━━━━━ Provided data ━━━━━
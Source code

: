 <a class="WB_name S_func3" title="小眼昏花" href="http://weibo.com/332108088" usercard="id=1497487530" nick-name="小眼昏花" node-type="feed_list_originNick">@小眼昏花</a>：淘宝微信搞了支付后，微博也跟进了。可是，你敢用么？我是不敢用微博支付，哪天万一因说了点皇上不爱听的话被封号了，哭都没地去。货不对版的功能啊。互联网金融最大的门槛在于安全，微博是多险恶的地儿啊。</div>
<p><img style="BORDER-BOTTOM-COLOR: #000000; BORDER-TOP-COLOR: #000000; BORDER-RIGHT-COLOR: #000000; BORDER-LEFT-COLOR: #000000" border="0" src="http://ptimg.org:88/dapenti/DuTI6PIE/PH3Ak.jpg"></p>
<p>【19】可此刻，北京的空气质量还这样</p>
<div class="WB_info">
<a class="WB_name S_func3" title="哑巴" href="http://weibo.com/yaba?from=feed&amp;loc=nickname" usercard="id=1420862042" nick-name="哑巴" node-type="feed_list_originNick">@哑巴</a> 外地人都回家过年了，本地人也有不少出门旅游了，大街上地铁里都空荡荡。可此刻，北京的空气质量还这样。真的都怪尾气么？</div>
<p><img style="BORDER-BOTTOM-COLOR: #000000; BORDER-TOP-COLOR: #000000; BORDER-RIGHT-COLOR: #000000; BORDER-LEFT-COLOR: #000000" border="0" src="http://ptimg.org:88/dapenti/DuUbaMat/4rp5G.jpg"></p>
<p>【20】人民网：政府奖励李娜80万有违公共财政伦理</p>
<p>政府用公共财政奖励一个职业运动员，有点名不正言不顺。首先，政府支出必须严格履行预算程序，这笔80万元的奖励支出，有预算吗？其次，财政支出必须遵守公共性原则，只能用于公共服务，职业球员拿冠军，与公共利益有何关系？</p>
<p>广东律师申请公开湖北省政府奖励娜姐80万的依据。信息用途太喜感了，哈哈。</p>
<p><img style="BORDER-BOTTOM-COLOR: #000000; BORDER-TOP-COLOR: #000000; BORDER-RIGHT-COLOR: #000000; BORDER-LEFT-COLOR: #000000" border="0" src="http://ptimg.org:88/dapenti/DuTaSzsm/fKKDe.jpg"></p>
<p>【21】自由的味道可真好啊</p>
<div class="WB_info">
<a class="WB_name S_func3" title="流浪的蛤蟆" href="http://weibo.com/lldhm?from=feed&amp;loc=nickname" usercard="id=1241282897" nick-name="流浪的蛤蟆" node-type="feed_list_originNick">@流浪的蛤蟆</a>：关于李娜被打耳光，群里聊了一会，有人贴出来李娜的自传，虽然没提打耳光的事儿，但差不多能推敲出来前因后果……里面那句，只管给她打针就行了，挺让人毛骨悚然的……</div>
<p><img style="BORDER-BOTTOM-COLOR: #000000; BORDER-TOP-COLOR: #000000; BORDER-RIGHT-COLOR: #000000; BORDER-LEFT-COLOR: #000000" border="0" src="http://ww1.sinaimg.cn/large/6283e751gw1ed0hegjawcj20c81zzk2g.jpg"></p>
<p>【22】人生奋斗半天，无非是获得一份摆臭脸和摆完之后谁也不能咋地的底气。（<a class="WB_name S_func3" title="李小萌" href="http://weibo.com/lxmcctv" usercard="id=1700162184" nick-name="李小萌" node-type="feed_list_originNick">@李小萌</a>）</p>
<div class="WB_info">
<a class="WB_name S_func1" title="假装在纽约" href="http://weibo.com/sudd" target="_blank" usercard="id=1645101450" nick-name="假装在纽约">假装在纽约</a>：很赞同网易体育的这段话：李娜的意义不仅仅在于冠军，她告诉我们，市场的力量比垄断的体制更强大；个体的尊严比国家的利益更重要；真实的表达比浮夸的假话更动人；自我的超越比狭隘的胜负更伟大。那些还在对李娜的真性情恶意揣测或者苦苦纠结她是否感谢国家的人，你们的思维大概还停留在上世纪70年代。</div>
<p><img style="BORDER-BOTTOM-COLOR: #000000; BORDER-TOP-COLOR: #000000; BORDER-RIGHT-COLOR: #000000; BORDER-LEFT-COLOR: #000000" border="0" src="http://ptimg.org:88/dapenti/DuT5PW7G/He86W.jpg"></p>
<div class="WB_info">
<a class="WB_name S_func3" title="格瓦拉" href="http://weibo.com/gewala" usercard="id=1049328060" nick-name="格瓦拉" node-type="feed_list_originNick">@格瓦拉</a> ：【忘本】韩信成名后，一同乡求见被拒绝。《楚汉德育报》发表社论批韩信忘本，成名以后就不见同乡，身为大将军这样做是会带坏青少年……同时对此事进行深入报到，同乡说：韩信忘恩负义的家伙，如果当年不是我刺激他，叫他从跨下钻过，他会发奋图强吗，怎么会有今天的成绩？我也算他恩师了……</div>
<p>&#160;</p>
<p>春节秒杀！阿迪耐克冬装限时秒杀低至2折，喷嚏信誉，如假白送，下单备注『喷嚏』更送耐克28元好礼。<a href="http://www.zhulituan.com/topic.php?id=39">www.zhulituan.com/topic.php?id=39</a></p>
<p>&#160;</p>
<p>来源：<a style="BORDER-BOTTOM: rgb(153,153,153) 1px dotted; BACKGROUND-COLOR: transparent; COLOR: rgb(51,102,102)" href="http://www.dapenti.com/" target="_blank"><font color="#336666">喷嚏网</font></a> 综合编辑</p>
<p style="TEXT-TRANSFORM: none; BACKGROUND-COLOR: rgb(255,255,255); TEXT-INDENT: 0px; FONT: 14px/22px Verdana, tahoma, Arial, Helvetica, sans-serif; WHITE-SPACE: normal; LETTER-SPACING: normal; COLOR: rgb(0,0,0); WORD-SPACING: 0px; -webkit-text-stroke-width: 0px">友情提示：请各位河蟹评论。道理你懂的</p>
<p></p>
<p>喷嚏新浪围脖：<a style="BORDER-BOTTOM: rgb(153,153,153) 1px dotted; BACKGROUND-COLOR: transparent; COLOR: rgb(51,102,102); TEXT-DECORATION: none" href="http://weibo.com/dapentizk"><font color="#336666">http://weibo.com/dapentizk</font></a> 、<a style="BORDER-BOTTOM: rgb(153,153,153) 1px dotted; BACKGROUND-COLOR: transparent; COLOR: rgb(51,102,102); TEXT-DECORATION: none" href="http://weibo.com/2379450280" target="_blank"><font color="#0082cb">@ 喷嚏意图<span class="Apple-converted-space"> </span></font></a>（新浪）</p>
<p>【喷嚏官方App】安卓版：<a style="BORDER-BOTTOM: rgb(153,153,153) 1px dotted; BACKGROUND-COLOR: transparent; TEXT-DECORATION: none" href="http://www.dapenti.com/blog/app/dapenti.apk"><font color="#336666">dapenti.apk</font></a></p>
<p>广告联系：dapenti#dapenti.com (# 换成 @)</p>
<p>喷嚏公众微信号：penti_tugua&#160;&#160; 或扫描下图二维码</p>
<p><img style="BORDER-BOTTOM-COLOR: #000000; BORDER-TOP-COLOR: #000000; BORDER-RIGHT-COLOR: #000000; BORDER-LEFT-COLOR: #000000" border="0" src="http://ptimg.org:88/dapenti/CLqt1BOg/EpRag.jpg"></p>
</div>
━━━━━
■ **What you will do**
Check each line above for the string "TEXT", then copy the ones that have it.

■ **Problem solution**
<p style="TEXT-TRANSFORM: none; BACKGROUND-COLOR: rgb(255,255,255); TEXT-INDENT: 0px; FONT: 14px/22px Verdana, tahoma, Arial, Helvetica, sans-serif; WHITE-SPACE: normal; LETTER-SPACING: normal; COLOR: rgb(0,0,0); WORD-SPACING: 0px; -webkit-text-stroke-width: 0px">友情提示：请各位河蟹评论。道理你懂的</p>
<p>喷嚏新浪围脖：<a style="BORDER-BOTTOM: rgb(153,153,153) 1px dotted; BACKGROUND-COLOR: transparent; COLOR: rgb(51,102,102); TEXT-DECORATION: none" href="http://weibo.com/dapentizk"><font color="#336666">http://weibo.com/dapentizk</font></a> 、<a style="BORDER-BOTTOM: rgb(153,153,153) 1px dotted; BACKGROUND-COLOR: transparent; COLOR: rgb(51,102,102); TEXT-DECORATION: none" href="http://weibo.com/2379450280" target="_blank"><font color="#0082cb">@ 喷嚏意图<span class="Apple-converted-space"> </span></font></a>（新浪）</p>
<p>【喷嚏官方App】安卓版：<a style="BORDER-BOTTOM: rgb(153,153,153) 1px dotted; BACKGROUND-COLOR: transparent; TEXT-DECORATION: none" href="http://www.dapenti.com/blog/app/dapenti.apk"><font color="#336666">dapenti.apk</font></a></p>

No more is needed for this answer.